Geoff Johns has been deeply involved in the Watchmen excavation, bringing Moore and Gibbons’ characters into the DC Universe with DC Rebirth and then tightening that connection with the flawed, fascinating, and ultimately fruitless Doomsday Clock. Batman: Three Jokers (DC) reunites Johns with his Justice League collaborators, artist Jason Fabok and colorist Brad Anderson, for a story that, according to the first issue’s preview text, “reexamines the myth of who, or what, The Joker is and what is at the heart of his eternal battle with Batman.” The Watchmen influence is strong with the dominant nine-panel grid and a narrative touching on the darkening of superhero concepts over time, but it’s repetitive, drab, and fails to say anything new about the Joker or characters traumatized by him over time.
Three Jokers is one of those superhero comics that falls apart if you think about it too hard. There are immediate continuity questions, like where these Jokers align with the current depiction of the character in the “Joker War” crossover; but then there are even bigger questions about Batman’s status as the world’s greatest detective if he never noticed his archnemesis is three different people.
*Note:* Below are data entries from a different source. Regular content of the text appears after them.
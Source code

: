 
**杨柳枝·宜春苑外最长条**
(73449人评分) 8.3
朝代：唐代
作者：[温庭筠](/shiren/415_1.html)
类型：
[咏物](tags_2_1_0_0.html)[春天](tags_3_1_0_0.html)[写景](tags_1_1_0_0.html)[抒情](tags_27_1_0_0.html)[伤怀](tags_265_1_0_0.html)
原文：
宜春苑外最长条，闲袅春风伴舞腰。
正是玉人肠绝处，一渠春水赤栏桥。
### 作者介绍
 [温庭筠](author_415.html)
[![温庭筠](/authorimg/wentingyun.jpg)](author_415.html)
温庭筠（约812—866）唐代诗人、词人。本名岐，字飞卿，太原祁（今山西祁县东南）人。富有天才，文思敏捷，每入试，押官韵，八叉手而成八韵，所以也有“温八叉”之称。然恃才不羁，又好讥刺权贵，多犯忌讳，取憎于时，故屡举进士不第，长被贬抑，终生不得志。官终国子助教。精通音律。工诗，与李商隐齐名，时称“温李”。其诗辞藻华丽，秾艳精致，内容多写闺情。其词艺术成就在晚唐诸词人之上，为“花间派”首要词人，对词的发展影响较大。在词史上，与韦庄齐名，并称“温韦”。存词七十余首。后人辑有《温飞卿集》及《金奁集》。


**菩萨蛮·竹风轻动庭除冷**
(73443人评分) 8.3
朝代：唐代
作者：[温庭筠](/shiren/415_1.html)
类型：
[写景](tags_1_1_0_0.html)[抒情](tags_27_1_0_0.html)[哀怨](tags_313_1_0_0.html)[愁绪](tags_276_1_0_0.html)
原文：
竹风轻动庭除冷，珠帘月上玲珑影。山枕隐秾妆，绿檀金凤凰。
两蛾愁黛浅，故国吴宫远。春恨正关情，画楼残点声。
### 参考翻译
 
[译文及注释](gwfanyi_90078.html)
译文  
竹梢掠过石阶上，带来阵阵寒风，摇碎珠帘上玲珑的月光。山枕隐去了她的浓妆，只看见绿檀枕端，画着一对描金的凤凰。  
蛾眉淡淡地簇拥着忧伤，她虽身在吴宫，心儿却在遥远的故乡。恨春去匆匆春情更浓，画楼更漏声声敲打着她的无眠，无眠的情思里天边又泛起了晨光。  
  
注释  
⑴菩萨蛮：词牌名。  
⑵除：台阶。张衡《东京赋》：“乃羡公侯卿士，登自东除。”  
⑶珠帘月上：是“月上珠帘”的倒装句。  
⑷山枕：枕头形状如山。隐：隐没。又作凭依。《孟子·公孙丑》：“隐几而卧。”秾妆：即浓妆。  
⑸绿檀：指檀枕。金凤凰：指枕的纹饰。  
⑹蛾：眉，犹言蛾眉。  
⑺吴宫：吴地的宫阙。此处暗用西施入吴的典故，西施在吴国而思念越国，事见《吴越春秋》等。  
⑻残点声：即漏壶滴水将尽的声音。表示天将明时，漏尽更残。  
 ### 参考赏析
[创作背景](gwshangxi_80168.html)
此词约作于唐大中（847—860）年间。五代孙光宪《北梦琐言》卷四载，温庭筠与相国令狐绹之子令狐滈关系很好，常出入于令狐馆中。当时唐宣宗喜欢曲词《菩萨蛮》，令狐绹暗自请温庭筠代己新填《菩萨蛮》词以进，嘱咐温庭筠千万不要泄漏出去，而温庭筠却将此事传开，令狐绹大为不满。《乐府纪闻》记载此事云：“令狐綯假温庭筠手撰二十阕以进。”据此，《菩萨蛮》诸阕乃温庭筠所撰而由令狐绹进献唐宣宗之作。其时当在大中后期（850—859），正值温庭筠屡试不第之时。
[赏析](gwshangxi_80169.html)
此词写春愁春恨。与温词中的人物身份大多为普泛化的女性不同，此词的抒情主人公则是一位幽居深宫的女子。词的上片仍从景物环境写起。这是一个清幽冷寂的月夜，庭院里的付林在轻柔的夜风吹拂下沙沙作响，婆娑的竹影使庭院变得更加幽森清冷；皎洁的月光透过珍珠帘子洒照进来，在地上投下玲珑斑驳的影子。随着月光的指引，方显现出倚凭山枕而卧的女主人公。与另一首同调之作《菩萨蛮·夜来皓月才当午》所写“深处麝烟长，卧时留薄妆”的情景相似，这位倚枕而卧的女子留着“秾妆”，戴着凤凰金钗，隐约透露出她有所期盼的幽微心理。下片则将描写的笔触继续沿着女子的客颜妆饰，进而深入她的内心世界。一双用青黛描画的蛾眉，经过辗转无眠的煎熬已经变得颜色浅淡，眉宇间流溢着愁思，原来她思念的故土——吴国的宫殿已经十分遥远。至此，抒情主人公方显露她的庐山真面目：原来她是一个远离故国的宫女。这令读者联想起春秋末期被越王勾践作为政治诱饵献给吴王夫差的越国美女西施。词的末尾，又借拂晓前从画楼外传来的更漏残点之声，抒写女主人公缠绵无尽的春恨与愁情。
Batgirl rightfully calls out Batman’s failure as a mentor when they discuss how far Jason Todd has fallen as Red Hood, and Batman’s response accentuates how lousy he is as a father figure for other traumatized people. “I was hoping he was more like you,” Batman says, basically admitting that he failed Barbara as much as he failed Jason, yet never atoning or trying to be better.
Three Jokers does have some genuine laughs, but most of them are unintentional. The first issue opens with Batman crashing the Batmobile into his parents’ grave markers, an action that is dealt with in such a matter-of-fact, routine way that you get the impression Bruce aims for it every time he comes home. Going even more serious for issue two makes these accidental comedic moments more prominent still: the smiley-face created by a broken chain; Batman’s “Joker Files” marked “Missing: Clowns” and “Missing: Criminals”; a Joker line that is so cringe-inducing, you have to read it on the page—accompanied by a grave close-up on the clown’s eye. And then there’s the romantic development shoehorned into Three Jokers #2, a desperate attempt to bring something new to the book’s emotional stakes because everything else here is something readers have seen before.
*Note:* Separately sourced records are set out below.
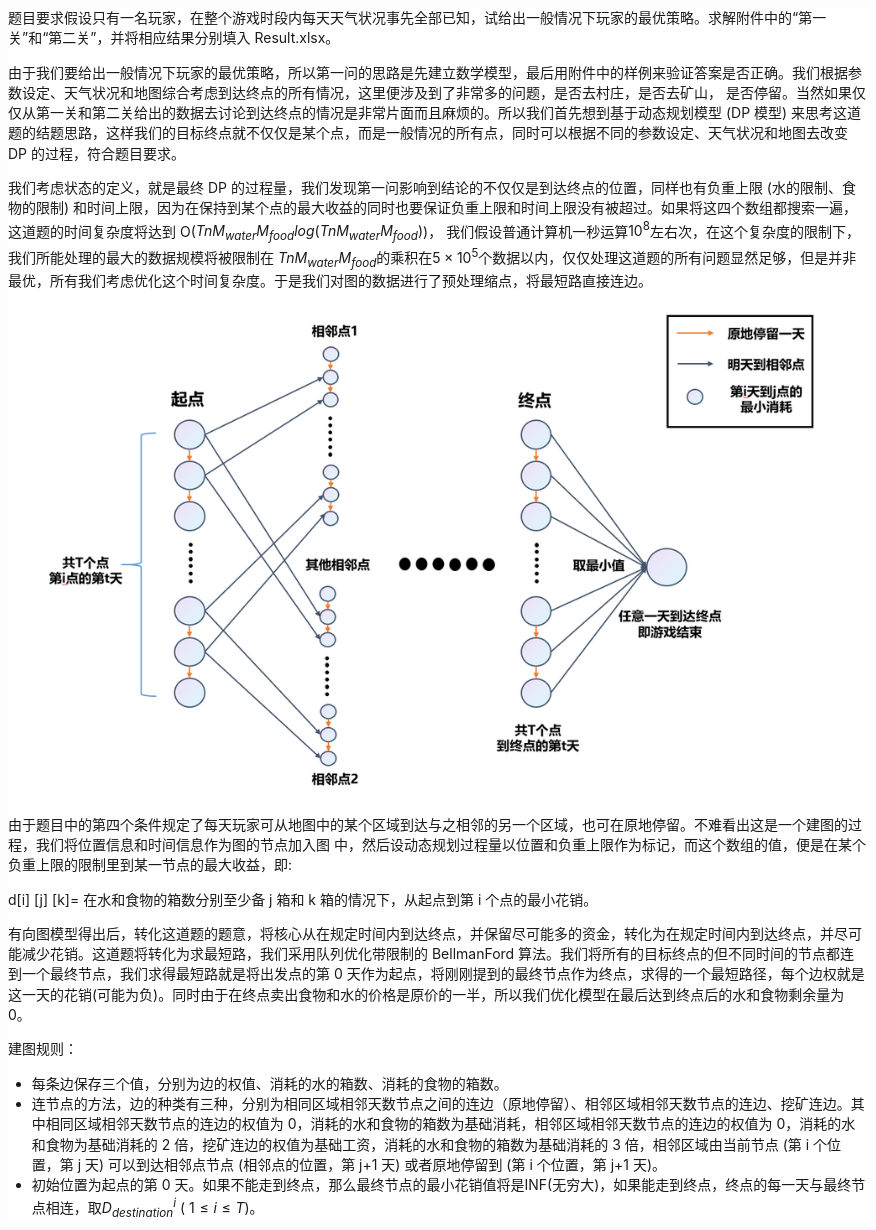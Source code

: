 题目要求假设只有一名玩家，在整个游戏时段内每天天气状况事先全部已知，试给出一般情况下玩家的最优策略。求解附件中的“第一关”和“第二关”，并将相应结果分别填入 Result.xlsx。

由于我们要给出一般情况下玩家的最优策略，所以第一问的思路是先建立数学模型，最后用附件中的样例来验证答案是否正确。我们根据参数设定、天气状况和地图综合考虑到达终点的所有情况，这里便涉及到了非常多的问题，是否去村庄，是否去矿山， 是否停留。当然如果仅仅从第一关和第二关给出的数据去讨论到达终点的情况是非常片面而且麻烦的。所以我们首先想到基于动态规划模型 (DP 模型) 来思考这道题的结题思路，这样我们的目标终点就不仅仅是某个点，而是一般情况的所有点，同时可以根据不同的参数设定、天气状况和地图去改变 DP 的过程，符合题目要求。

我们考虑状态的定义，就是最终 DP 的过程量，我们发现第一问影响到结论的不仅仅是到达终点的位置，同样也有负重上限 (水的限制、食物的限制) 和时间上限，因为在保持到某个点的最大收益的同时也要保证负重上限和时间上限没有被超过。如果将这四个数组都搜索一遍，这道题的时间复杂度将达到 O($TnM_{water}M_{food}log(TnM_{water}M_{food})$)， 我们假设普通计算机一秒运算$10^{8}$左右次，在这个复杂度的限制下，我们所能处理的最大的数据规模将被限制在  $TnM_{water}M_{food}$的乘积在$5\times10^{5}$个数据以内，仅仅处理这道题的所有问题显然足够，但是并非最优，所有我们考虑优化这个时间复杂度。于是我们对图的数据进行了预处理缩点，将最短路直接连边。

![1](2020全国大学生数学建模比赛B题/2.png)

由于题目中的第四个条件规定了每天玩家可从地图中的某个区域到达与之相邻的另一个区域，也可在原地停留。不难看出这是一个建图的过程，我们将位置信息和时间信息作为图的节点加入图 中，然后设动态规划过程量以位置和负重上限作为标记，而这个数组的值，便是在某个负重上限的限制里到某一节点的最大收益，即:

d[i] [j] [k]= 在水和食物的箱数分别至少备 j 箱和 k 箱的情况下，从起点到第 i 个点的最小花销。

有向图模型得出后，转化这道题的题意，将核心从在规定时间内到达终点，并保留尽可能多的资金，转化为在规定时间内到达终点，并尽可能减少花销。这道题将转化为求最短路，我们采用队列优化带限制的 BellmanFord 算法。我们将所有的目标终点的但不同时间的节点都连到一个最终节点，我们求得最短路就是将出发点的第 0 天作为起点，将刚刚提到的最终节点作为终点，求得的一个最短路径，每个边权就是这一天的花销(可能为负)。同时由于在终点卖出食物和水的价格是原价的一半，所以我们优化模型在最后达到终点后的水和食物剩余量为 0。

建图规则：

* 每条边保存三个值，分别为边的权值、消耗的水的箱数、消耗的食物的箱数。
* 连节点的方法，边的种类有三种，分别为相同区域相邻天数节点之间的连边（原地停留）、相邻区域相邻天数节点的连边、挖矿连边。其中相同区域相邻天数节点的连边的权值为 0，消耗的水和食物的箱数为基础消耗，相邻区域相邻天数节点的连边的权值为 0，消耗的水和食物为基础消耗的 2 倍，挖矿连边的权值为基础工资，消耗的水和食物的箱数为基础消耗的 3 倍，相邻区域由当前节点 (第 i 个位置，第 j 天) 可以到达相邻点节点 (相邻点的位置，第 j+1 天) 或者原地停留到 (第 i 个位置，第 j+1 天)。
* 初始位置为起点的第 0 天。如果不能走到终点，那么最终节点的最小花销值将是INF(无穷大)，如果能走到终点，终点的每一天与最终节点相连，取$D^{i}_{destination}$  ( $1\leq i \leq T$)。
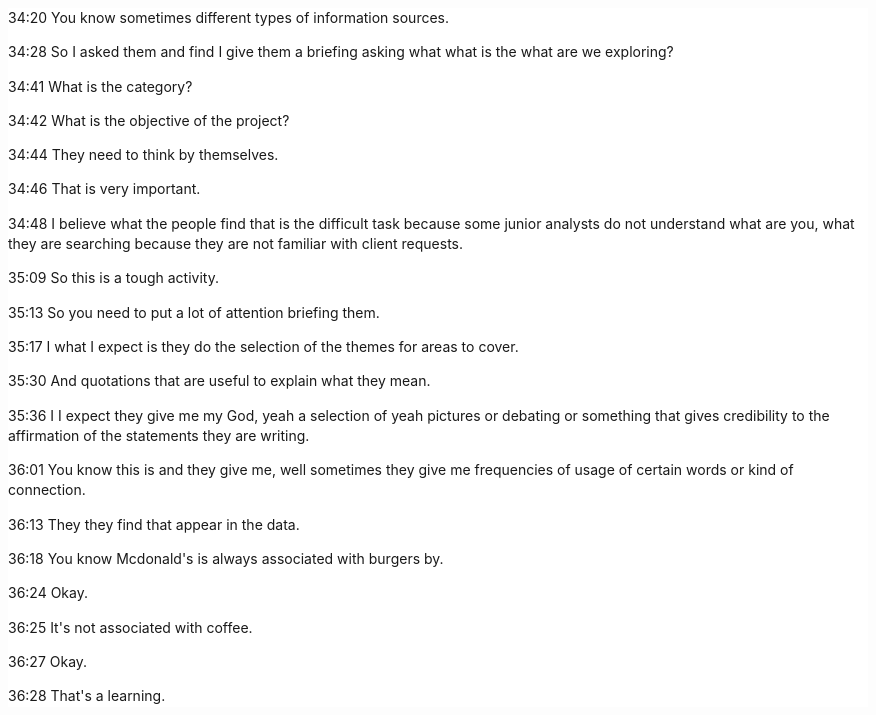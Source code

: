 34:20
You know sometimes different types of information sources.

34:28
So I asked them and find I give them a briefing asking what what is the what are we exploring?

34:41
What is the category?

34:42
What is the objective of the project?

34:44
They need to think by themselves.

34:46
That is very important.

34:48
I believe what the people find that is the difficult task because some junior analysts do not understand what are you, what they are searching because they are not familiar with client requests.

35:09
So this is a tough activity.

35:13
So you need to put a lot of attention briefing them.

35:17
I what I expect is they do the selection of the themes for areas to cover.

35:30
And quotations that are useful to explain what they mean.

35:36
I I expect they give me my God, yeah a selection of yeah pictures or debating or something that gives credibility to the affirmation of the statements they are writing.

36:01
You know this is and they give me, well sometimes they give me frequencies of usage of certain words or kind of connection.

36:13
They they find that appear in the data.

36:18
You know Mcdonald's is always associated with burgers by.

36:24
Okay.

36:25
It's not associated with coffee.

36:27
Okay.

36:28
That's a learning.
Fabok, Anderson, and letterer Rob Leigh do very sharp work on Three Jokers’ visuals, and the nine-panel grid introduces opportunities for subtlety and stillness that aren’t always present in Fabok’s more bombastic superhero work. The art does break from the nine-panel grid to give certain scenes a different rhythm, but there’s a sense of restraint throughout, even when Fabok is drawing a grinning shark bursting through a glass window or a throng of Joker victims descending on Batman and Batgirl. The difference in the big action set-pieces in the first two issues highlights how the Joker’s journey as a character over the years has stripped him of his charm, taking him from theatrical crimes like Joker-ized fish to more brutal serial-killer behavior that typically includes smiling corpses but rarely has any comedic flair. Three Jokers doesn’t have anything meaningful to say about this character transition or how it’s tied to the trajectory of the superhero genre, instead serving up a standard post-Watchmen superhero drama, stuck in a mode of constant suffering.